- PROBLEM TO WORK ON -
Below are the records. Retype exactly the lines between the lines holding "(a measurement is" and "Authors of data-reduction", inclusive.

- RECORDS SUPPLIED -
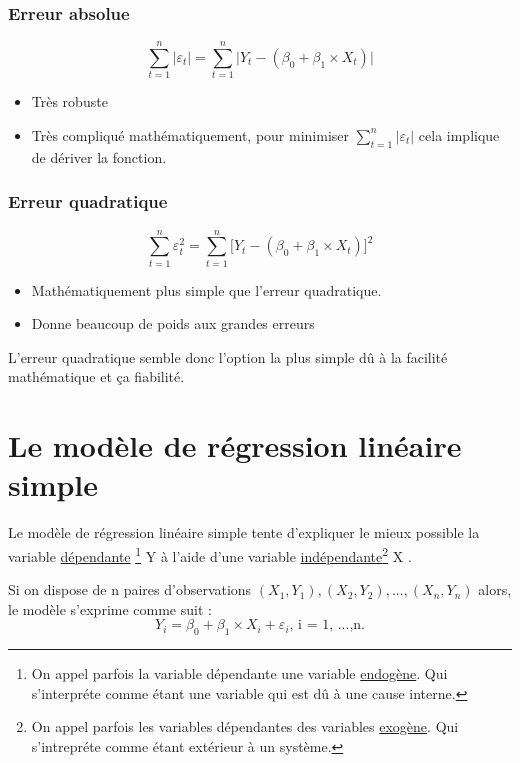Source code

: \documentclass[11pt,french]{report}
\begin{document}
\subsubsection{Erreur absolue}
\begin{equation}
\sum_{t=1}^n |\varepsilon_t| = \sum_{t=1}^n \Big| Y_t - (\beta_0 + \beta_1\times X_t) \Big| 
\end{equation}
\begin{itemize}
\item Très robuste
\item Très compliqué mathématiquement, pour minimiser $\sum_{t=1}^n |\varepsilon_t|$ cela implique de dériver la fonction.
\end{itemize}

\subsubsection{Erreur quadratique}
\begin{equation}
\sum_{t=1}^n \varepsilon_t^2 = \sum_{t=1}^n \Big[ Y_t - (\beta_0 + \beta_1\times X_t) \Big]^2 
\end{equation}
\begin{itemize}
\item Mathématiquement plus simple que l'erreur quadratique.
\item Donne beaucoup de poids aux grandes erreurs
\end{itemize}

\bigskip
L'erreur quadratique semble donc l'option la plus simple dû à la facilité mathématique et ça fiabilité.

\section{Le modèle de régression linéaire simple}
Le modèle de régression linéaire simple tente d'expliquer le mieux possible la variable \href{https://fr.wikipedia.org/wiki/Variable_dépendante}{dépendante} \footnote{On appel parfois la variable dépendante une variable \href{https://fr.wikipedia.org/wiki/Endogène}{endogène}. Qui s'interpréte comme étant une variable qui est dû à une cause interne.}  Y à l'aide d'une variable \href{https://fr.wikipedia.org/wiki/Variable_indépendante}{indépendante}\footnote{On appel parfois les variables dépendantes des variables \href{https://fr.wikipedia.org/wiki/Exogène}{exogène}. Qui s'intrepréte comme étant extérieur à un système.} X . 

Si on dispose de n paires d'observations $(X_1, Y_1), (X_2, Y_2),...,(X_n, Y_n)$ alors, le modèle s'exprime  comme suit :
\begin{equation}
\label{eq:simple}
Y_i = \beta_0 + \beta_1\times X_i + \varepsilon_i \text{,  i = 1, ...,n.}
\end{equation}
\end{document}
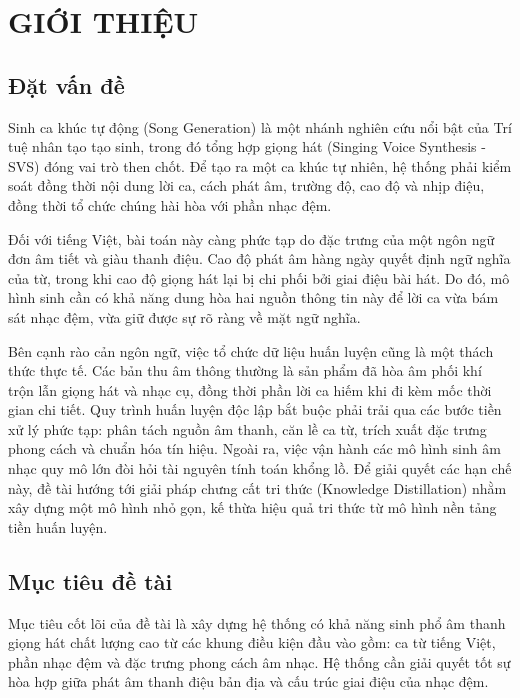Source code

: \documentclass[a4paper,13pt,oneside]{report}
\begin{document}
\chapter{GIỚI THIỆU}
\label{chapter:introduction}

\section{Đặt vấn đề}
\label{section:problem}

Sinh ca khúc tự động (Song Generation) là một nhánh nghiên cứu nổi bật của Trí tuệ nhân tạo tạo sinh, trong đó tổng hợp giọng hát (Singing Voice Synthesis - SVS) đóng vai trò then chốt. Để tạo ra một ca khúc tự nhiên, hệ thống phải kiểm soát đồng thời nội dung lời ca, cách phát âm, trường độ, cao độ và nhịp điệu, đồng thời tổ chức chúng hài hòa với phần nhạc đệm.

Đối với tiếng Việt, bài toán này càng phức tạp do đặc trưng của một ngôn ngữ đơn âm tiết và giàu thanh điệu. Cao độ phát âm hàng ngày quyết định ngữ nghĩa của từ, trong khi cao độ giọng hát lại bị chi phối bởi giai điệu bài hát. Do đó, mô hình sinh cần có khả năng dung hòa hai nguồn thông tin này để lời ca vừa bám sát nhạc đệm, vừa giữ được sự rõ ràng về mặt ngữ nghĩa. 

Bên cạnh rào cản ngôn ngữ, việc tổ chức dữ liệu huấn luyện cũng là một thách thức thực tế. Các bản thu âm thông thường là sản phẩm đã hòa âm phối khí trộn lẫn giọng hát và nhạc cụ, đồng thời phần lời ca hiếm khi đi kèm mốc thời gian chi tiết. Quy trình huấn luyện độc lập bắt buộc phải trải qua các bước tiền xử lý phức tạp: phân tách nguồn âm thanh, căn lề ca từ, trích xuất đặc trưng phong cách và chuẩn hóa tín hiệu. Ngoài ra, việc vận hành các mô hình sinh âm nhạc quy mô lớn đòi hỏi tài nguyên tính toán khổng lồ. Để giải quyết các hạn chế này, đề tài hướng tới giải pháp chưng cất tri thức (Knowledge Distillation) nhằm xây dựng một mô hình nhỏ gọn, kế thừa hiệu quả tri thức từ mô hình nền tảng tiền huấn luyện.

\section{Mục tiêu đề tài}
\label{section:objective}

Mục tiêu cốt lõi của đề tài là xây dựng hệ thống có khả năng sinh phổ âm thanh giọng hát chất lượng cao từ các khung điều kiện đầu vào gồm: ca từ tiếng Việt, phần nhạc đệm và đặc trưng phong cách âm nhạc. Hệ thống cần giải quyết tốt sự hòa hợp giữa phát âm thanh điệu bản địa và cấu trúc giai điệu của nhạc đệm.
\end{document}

* * *

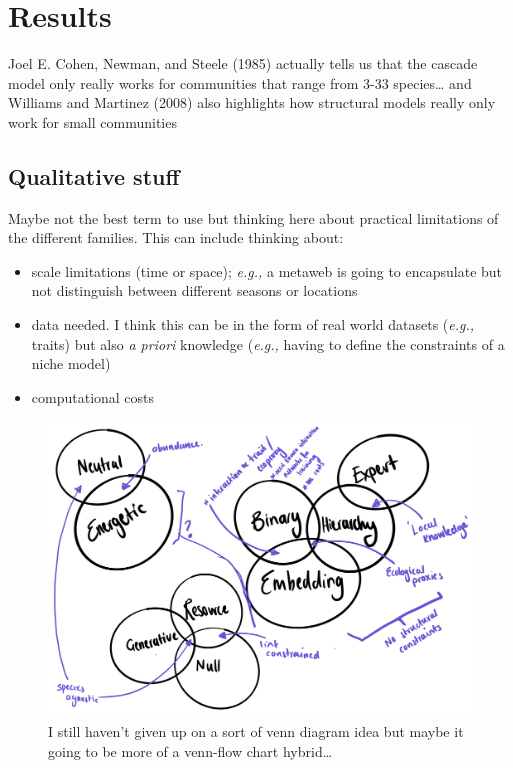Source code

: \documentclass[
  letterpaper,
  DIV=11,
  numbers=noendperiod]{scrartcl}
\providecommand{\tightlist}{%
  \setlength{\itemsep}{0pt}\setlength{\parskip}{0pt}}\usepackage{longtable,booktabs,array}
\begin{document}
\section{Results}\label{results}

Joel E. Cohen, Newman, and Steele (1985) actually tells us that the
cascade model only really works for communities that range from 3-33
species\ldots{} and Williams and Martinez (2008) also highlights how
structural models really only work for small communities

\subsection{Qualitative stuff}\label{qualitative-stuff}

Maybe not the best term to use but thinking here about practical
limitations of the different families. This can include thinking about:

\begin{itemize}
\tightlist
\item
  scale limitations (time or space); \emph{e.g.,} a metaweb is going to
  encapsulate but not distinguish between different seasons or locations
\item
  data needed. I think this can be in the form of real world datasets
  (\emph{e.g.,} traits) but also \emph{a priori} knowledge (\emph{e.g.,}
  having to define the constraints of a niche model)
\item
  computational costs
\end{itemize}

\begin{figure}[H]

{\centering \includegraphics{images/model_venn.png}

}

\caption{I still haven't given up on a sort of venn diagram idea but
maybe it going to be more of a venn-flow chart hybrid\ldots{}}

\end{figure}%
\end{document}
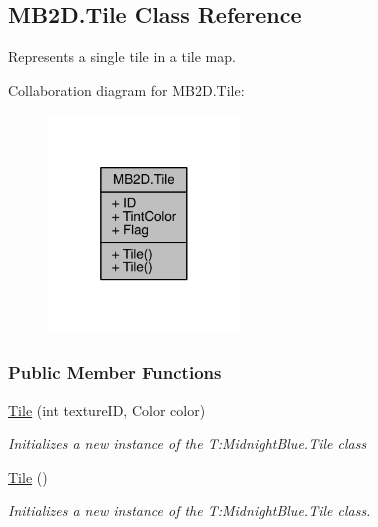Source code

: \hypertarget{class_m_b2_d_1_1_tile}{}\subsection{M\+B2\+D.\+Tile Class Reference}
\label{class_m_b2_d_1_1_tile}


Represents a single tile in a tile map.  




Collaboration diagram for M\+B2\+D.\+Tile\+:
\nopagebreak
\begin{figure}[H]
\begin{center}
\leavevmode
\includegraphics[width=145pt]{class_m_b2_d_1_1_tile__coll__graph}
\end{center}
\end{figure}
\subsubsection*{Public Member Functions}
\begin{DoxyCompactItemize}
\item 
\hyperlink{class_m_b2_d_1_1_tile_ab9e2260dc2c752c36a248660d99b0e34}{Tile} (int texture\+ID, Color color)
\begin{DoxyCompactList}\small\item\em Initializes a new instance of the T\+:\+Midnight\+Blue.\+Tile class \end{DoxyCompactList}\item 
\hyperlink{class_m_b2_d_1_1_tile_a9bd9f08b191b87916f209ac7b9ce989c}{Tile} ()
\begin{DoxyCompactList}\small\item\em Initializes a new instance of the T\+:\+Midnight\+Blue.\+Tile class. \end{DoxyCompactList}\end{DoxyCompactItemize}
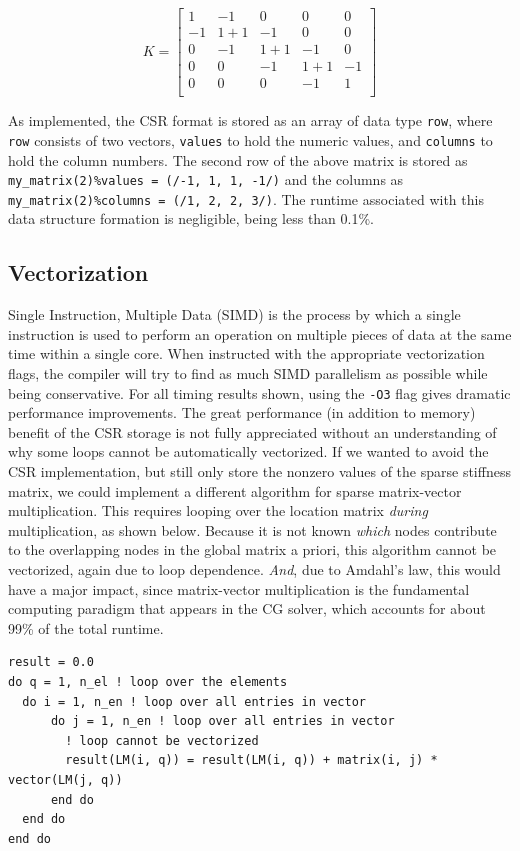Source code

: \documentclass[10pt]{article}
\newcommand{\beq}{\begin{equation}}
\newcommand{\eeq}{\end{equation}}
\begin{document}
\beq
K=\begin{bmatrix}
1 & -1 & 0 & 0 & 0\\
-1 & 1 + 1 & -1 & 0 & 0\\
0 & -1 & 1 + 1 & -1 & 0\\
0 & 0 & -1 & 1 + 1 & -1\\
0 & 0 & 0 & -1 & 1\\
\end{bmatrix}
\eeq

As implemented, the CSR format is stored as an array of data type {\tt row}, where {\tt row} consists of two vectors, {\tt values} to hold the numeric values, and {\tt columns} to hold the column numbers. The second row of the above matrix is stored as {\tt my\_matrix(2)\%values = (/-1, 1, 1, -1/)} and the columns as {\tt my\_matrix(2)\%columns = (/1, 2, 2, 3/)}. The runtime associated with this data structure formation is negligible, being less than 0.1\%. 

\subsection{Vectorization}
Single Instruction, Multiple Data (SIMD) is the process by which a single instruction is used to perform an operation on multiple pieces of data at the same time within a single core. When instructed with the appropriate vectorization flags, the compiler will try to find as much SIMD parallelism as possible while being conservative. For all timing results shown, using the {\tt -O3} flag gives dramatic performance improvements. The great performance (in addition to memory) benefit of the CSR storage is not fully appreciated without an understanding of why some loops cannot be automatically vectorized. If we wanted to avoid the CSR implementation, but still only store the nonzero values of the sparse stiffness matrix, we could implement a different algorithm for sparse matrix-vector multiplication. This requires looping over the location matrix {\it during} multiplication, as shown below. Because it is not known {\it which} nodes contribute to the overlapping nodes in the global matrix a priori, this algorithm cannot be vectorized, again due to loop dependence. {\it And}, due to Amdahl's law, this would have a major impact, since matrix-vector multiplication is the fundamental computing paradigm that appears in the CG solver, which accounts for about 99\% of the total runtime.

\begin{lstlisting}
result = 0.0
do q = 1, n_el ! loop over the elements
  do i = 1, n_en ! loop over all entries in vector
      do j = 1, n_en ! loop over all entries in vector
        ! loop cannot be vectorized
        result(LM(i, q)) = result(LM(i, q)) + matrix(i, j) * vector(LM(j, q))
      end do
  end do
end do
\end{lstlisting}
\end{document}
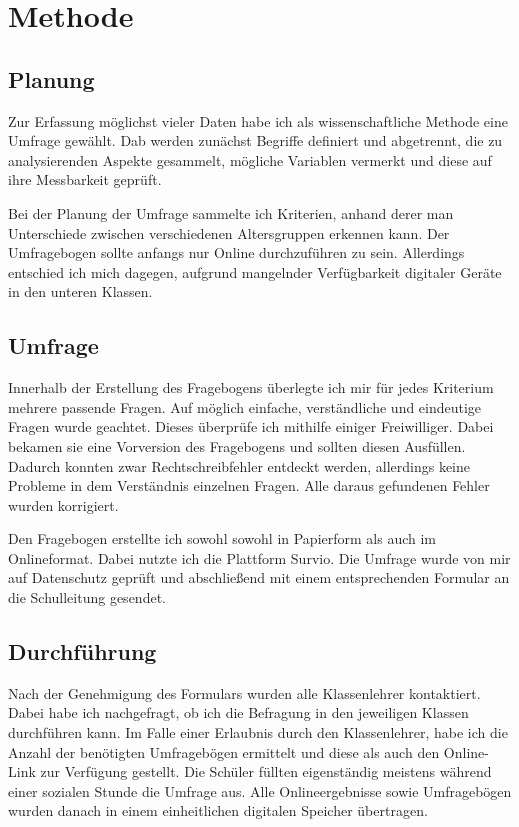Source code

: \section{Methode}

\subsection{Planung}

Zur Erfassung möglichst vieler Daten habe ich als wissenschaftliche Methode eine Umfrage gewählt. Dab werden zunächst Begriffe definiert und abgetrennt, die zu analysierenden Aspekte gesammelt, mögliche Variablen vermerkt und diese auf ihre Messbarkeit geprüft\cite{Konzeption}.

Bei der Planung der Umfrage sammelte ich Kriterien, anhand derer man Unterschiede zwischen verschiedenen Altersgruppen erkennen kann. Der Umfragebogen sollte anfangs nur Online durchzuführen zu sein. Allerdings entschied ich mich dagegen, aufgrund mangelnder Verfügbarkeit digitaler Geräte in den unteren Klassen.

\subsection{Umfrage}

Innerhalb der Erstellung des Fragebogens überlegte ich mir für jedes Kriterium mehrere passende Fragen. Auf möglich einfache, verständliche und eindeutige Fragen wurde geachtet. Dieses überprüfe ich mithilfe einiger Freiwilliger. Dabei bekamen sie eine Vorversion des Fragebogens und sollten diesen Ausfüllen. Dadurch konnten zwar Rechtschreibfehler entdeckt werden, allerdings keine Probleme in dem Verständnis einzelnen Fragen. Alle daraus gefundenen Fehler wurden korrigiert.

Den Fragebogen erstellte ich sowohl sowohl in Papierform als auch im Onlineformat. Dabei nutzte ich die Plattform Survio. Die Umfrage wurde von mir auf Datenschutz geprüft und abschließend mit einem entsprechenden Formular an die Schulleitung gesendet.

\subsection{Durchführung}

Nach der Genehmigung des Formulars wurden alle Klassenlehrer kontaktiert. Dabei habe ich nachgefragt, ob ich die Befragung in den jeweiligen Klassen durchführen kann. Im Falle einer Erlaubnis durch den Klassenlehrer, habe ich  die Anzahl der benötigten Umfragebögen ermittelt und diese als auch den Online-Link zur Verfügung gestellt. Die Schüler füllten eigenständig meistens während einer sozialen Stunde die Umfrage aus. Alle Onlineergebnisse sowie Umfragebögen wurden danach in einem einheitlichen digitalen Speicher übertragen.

...

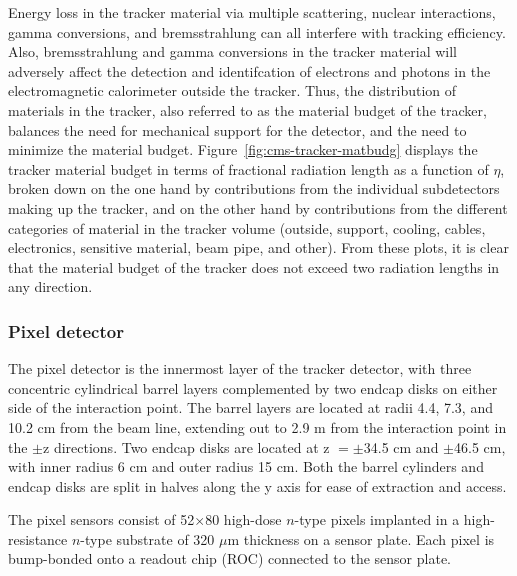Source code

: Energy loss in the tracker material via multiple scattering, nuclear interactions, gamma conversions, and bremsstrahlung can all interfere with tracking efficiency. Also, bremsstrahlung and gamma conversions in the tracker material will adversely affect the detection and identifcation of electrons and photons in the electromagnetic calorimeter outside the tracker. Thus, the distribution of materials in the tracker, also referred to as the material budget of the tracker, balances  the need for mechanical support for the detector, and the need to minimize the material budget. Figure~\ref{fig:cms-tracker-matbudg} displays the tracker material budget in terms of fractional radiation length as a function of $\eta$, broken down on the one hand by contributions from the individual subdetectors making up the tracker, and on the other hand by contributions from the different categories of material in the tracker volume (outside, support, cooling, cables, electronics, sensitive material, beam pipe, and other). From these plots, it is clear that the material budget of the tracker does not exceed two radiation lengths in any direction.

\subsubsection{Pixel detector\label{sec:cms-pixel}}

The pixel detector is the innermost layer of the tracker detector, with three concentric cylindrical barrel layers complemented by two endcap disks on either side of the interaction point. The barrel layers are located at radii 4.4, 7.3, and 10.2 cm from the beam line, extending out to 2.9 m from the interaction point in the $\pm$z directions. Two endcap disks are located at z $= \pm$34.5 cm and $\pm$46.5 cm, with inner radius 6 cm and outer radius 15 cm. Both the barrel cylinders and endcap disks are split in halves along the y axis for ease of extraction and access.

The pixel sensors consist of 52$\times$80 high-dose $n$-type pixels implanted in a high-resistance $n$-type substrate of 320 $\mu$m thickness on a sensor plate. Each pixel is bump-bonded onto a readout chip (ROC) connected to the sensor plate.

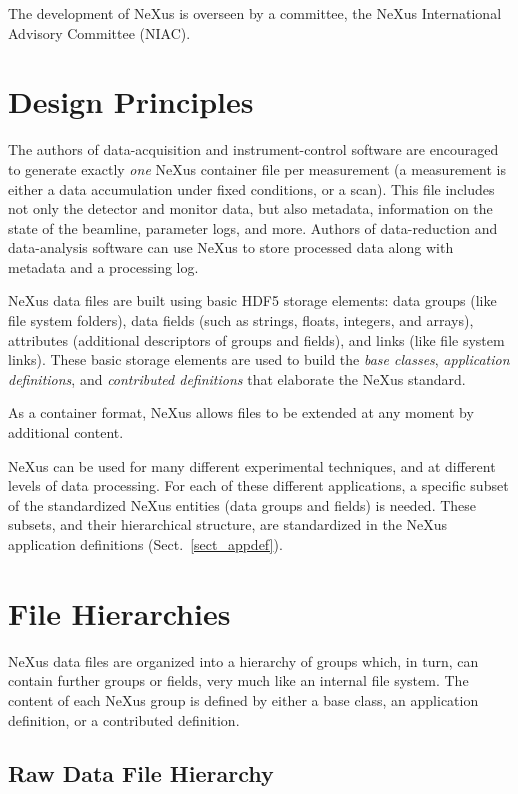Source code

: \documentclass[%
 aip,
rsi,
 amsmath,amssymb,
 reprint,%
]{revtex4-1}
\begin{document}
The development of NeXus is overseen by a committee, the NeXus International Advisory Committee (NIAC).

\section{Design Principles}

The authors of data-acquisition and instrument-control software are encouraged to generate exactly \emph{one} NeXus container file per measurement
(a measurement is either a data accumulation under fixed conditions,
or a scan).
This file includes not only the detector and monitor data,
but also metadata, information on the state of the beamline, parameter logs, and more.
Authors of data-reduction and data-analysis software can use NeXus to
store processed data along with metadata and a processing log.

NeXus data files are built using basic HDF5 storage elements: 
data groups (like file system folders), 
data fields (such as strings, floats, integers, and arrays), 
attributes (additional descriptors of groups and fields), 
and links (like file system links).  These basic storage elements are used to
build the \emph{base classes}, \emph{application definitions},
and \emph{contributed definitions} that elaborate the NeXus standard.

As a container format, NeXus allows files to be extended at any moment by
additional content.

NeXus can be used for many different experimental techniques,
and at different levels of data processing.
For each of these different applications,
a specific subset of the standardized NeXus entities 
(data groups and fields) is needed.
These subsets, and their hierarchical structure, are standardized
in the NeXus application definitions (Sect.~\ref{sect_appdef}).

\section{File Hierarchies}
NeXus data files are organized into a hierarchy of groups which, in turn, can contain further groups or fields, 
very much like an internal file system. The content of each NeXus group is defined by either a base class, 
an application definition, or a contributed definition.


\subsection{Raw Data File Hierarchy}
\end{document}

- ANSWER FOR THE TASK -
(a measurement is either a data accumulation under fixed conditions,
or a scan).
This file includes not only the detector and monitor data,
but also metadata, information on the state of the beamline, parameter logs, and more.
Authors of data-reduction and data-analysis software can use NeXus to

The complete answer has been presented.